The Seattle Design Festival explores ways that design serves the community it impacts, and how design can allow future generations and ecosystems to thrive. As part of SDF’s commitment to sustainability, each year we encourage all of our partners to plan for their installation’s afterlife. We ask them to partner with a local organization for future display or create a plan to properly reuse the material elements of your installation. We are excited to report that several of our EMERGE installations lived on after the Festival! Here are just a few of the installations that continued beyond the Block Party:
Kaleidospace @ Optimism Brewing
Kaleidospace was a collab between @callisonrtkl and @bayley_construction. “Throughout the pandemic, many embarked on a journey defined by change and uncertainty. The installation is a physical metaphor of that very same journey—transporting guests through the safe spaces created for solace, as well as the path of transformation they embarked on as things began to reopen.” Kaleidospace will be on display through the end of October, so be sure to walk through it on your next visit.
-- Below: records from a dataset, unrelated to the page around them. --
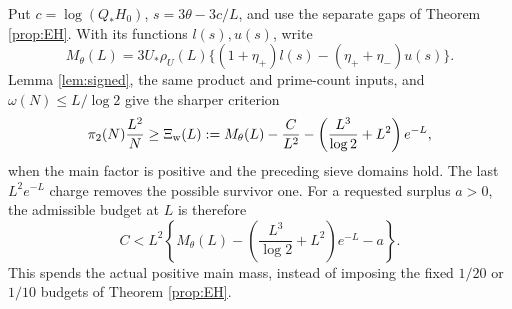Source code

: \documentclass[11pt]{article}
\newcommand{\om}{\omega}
\begin{document}
Put $c=\log(Q_*H_0)$, $s=3\theta-3c/L$, and use the separate gaps of
Theorem \ref{prop:EH}. With its functions $l(s),u(s)$, write
\[
M_\theta(L)=3U_*\rho_U(L)
\{(1+\eta_+)l(s)-(\eta_++\eta_-)u(s)\}.
\]
Lemma \ref{lem:signed}, the same product and prime-count inputs, and
$\om(N)\le L/\log2$ give the sharper criterion
\begin{equation}\label{eq:signedcriterion}
\pi_2(N)\frac{L^2}{N}\ge
\Xi_{\rm w}(L):=M_\theta(L)-\frac{C}{L^2}
-\left(\frac{L^3}{\log2}+L^2\right)e^{-L},
\end{equation}
when the main factor is positive and the preceding sieve domains hold.
The last $L^2e^{-L}$ charge removes the possible survivor one.
For a requested surplus $a>0$, the admissible budget at $L$ is therefore
\[
C<L^2\left\{M_\theta(L)
-\left(\frac{L^3}{\log2}+L^2\right)e^{-L}-a\right\}.
\]
This spends the actual positive main mass, instead of imposing the
fixed $1/20$ or $1/10$ budgets of Theorem \ref{prop:EH}.
\end{document}
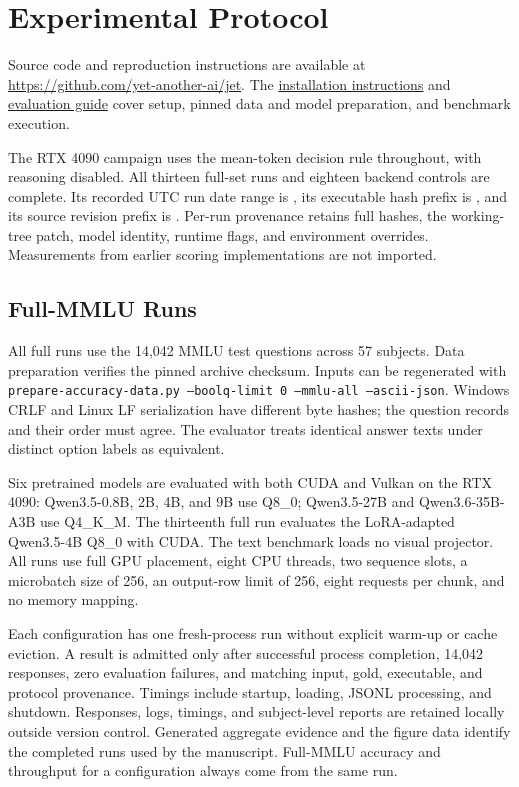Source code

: \section{Experimental Protocol}
\label{sec:reproducibility}
Source code and reproduction instructions are available at
\url{https://github.com/yet-another-ai/jet}.
The \href{https://github.com/yet-another-ai/jet#build}{installation instructions}
and \href{https://github.com/yet-another-ai/jet/blob/main/tests/accuracy/README.md}{evaluation guide}
cover setup, pinned data and model preparation, and benchmark execution.

The RTX 4090 campaign uses the mean-token decision rule throughout, with
reasoning disabled. All thirteen full-set runs and eighteen backend controls
are complete. Its recorded UTC run date range is ,
its executable hash prefix is \texttt{}, and its
source revision prefix is \texttt{}.
Per-run provenance retains full hashes, the working-tree patch, model identity,
runtime flags, and environment overrides. Measurements from earlier scoring
implementations are not imported.

\subsection{Full-MMLU Runs}
All full runs use the 14,042 MMLU test questions across 57 subjects. Data
preparation verifies the pinned archive checksum. Inputs can be regenerated
with \texttt{prepare-accuracy-data.py --boolq-limit 0 --mmlu-all --ascii-json}.
Windows CRLF and Linux LF serialization have different byte hashes; the
question records and their order must agree. The evaluator treats identical
answer texts under distinct option labels as equivalent.

Six pretrained models are evaluated with both CUDA and Vulkan on the RTX 4090:
Qwen3.5-0.8B, 2B, 4B, and 9B use Q8\_0; Qwen3.5-27B and
Qwen3.6-35B-A3B use Q4\_K\_M. The thirteenth full run evaluates the
LoRA-adapted Qwen3.5-4B Q8\_0 with CUDA. The text benchmark loads no visual
projector. All runs use full GPU placement, eight CPU threads, two sequence
slots, a microbatch size of 256, an output-row limit of 256, eight requests per
chunk, and no memory mapping.

Each configuration has one fresh-process run without explicit warm-up or cache
eviction. A result is admitted only after successful process completion,
14,042 responses, zero evaluation failures, and matching input, gold, executable,
and protocol provenance. Timings include startup, loading, JSONL processing,
and shutdown. Responses, logs, timings, and subject-level reports are retained
locally outside version control. Generated aggregate evidence and the figure
data identify the completed runs used by the manuscript. Full-MMLU accuracy
and throughput for a configuration always come from the same run.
Pictures don’t do it enough justice!
Vacant Seattle + Hello World! @ Jacob Lawrence Gallery
Vacant Seattle, a participatory installation by Studio Matthews (@studiomatthews) presented at Seattle Design Festival 2021, invited participants to collectively re-imagine the city of Seattle. Hundreds of community responses were collected at the festival, mapped across a panoramic map of Seattle. Studio Matthews is the design studio led by Kristine Matthews, Associate Professor of Visual Communication Design.
Hello, World! (@helloworld.sdf) by UW design students Isabella Ceriale, Isabella Gaule, Sophia Johnson, Peyton Todd, and Charmaine Yabut, invited viewers to reflect on the pandemic through writing and creative expression. Presented at Seattle Design Festival 2021, the installation was a space for the community to reconnect to themselves and each other.
Homebase @ Camp United We Stand
Homebase, from Olson Kundig (@olsonkundig), is a lightweight modular shelter made from commodity materials. The prototype, built in partnership with Dowbuilt (@dowbuilt), ARUP (@arupamericas), and Camp United We Stand, was first assembled for the Seattle Design Festival . The following week it was rebuilt at Camp United We Stand, a self-managed, safe, community-supported encampment in North Seattle. This installation now houses its new residents, Holly and Andrew.
BloomHouse @ Capitol Hill Art Walk
Acrylize’s (@acrylicize) BloomHouse provided a prompt and gave the community a voice to reflect on our collective experiences during the past year. Throughout the weekend the installation transformed through creative expression representative of the lasting and impactful memories, knowledge, and transformations that emerged across the past 18 months. Almost every inch was filled with paint; a visual recognition of our community experience. This work was reinstalled at the art walk in Capitol Hill on Thursday, September 9th.
Mithun Pop-Up Zone @ Sawhorse Revolution
These tables were designed by Mithun (@mithun_design) in collaboration with the local non-profit Sawhorse Revolution (@sawhorse.revolution) for our Pop-Up Zone. Attendees were invited to use this lounge to sit and engage with each other, and to consider these voices and the many others that are often left out of conversations around the design of our built environment. After the Festival, the tables will be used by students at Sawhorse Revolution as they learn to tackle social injustice and better their communities with carpentry and design skills.